Nonetheless, Trump has been trying to resurrect coal and kill climate action for two years. “The most destructive action on Trump’s part,” as climatologist Michael Mann explained to ThinkProgress in January, has been his effort to withdraw from the Paris climate accord, “an agreement that every other country in the world has signed on to.”

So it is jaw-dropping that McClatchy’s story says Trump’s 2020 campaign is looking for “climate change victories” in key states to tout, according to sources close to the campaign. “There’s been a lot of discussion around how easy it would be to be stack up victories on an issue that really matters in states that really matter,” one such source said.

You may be wondering exactly what easy victories on climate the Trump administration could possibly claim, given its disastrous pro-coal, pro-pollution record.

“Topping a list,” reports Michael Wilner, a McClatchy White House correspondent, “is their claim that U.S. greenhouse gas emissions decreased in Trump’s first year in office.” The campaign plans to “argue that private sector innovation — not regulations — have proven under the Trump presidency to be a more effective method of cutting emissions from major industrial sources.”

There is only one small problem with this Orwellian strategy. Carbon pollution from utilities and other industrial sources spiked 3.4 percent in 2018, Trump’s second year in office — the second biggest yearly jump in over 20 years.

Carbon dioxide emissions are now much higher since Trump took office. And everything the administration is currently doing ensures emissions will not decline sharply for the foreseeable future — particularly the efforts to gut Obama-era rules designed to improve vehicle fuel efficiency and cut power plant emissions.
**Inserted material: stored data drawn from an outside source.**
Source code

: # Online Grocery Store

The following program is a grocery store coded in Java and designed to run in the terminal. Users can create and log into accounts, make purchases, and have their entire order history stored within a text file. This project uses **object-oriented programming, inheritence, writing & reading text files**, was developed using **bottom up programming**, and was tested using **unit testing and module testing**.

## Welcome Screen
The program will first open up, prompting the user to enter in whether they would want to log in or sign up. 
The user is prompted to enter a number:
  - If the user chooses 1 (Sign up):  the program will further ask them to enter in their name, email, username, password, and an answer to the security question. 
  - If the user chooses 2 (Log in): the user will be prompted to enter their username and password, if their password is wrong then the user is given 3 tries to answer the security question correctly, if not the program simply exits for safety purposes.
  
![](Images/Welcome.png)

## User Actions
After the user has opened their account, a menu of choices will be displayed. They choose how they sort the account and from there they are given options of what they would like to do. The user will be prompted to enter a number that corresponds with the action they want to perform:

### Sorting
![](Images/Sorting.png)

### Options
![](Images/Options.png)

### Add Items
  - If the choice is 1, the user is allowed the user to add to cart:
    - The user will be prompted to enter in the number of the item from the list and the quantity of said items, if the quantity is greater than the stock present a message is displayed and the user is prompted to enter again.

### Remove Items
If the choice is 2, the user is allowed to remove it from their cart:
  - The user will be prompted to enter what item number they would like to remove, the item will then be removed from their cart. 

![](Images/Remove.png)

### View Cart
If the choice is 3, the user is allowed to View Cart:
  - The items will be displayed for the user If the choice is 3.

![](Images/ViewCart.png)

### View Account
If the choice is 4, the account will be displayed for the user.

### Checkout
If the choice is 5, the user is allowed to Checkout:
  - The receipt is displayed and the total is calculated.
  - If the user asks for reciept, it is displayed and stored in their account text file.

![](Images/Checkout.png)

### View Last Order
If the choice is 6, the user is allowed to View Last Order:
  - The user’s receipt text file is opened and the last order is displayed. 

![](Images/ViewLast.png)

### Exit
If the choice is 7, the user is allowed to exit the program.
Meanwhile, Trump has been lying nonstop about the Green New Deal, a proposal introduced by Democrats and others to mobilize clean energy fast enough to stop catastrophic climate change. He’s claimed it will cost $100 trillion and mean “no more airplanes, no more cows.” Fact-checkers keep debunking these falsehoods, but even they are overwhelmed by the more than 9,000 false or misleading claims the president has made since taking office.

So just as with other key Trump campaign strategies — such as touting Republicans as the “party of health care” — the plan to persuade the public that Trump has climate change victories to claim is built on a foundation of smoke and lies.